Assigned task: Retype, word for word, every line of the records below starting at the one that contains "#### I'm a Data" and ending at the one that contains "- 🏫 Previously, I"; include both of those lines and nothing more.

(Data in this exercise begins)

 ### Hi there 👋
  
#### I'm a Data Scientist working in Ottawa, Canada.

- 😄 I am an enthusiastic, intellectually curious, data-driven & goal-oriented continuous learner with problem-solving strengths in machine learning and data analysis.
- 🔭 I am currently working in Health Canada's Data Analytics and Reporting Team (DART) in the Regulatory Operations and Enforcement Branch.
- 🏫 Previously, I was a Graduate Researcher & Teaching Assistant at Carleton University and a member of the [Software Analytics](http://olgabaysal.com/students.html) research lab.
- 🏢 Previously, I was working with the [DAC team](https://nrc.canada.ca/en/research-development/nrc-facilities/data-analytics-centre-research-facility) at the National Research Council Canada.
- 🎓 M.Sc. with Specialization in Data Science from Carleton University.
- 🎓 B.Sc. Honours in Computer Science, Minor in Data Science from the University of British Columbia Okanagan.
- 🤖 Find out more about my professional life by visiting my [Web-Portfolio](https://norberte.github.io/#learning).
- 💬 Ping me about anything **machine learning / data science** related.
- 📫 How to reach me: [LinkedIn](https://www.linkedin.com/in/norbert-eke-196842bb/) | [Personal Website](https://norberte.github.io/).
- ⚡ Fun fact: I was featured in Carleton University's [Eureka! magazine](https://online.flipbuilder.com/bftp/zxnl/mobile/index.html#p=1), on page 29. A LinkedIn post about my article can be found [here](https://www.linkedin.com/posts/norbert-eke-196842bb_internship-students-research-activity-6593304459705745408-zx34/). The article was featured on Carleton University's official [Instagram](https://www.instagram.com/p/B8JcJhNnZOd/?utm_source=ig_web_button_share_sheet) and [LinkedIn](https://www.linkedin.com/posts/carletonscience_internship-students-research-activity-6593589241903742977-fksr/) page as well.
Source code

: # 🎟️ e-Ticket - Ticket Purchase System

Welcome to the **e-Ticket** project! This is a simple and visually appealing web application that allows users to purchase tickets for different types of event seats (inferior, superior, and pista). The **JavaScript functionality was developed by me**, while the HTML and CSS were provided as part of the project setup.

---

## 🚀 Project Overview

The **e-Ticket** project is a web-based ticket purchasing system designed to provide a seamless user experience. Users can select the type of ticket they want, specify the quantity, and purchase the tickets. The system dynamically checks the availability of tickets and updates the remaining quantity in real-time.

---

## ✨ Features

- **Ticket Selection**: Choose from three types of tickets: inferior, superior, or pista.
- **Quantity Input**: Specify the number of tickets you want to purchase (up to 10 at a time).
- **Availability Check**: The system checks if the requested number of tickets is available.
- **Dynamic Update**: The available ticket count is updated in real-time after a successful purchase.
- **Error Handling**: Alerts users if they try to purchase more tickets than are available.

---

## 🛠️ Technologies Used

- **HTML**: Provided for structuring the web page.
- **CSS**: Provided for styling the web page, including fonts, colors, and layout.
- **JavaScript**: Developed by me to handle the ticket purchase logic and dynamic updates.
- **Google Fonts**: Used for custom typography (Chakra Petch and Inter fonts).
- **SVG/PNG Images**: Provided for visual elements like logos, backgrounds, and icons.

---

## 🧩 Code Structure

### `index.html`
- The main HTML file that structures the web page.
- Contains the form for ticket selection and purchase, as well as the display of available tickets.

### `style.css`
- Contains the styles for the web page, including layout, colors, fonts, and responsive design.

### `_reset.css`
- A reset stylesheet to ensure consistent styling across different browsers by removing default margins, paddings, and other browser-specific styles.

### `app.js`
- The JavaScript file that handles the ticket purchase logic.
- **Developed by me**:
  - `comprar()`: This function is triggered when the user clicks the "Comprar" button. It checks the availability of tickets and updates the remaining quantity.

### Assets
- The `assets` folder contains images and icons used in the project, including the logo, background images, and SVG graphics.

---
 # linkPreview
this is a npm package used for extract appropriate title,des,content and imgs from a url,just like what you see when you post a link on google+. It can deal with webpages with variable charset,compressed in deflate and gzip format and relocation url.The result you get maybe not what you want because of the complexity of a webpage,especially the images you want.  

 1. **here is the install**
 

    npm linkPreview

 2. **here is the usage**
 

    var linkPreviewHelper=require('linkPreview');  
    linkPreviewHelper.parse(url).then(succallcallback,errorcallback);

(Data in this exercise ends)

Exercise result:
#### I'm a Data Scientist working in Ottawa, Canada.

- 😄 I am an enthusiastic, intellectually curious, data-driven & goal-oriented continuous learner with problem-solving strengths in machine learning and data analysis.
- 🔭 I am currently working in Health Canada's Data Analytics and Reporting Team (DART) in the Regulatory Operations and Enforcement Branch.
- 🏫 Previously, I was a Graduate Researcher & Teaching Assistant at Carleton University and a member of the [Software Analytics](http://olgabaysal.com/students.html) research lab.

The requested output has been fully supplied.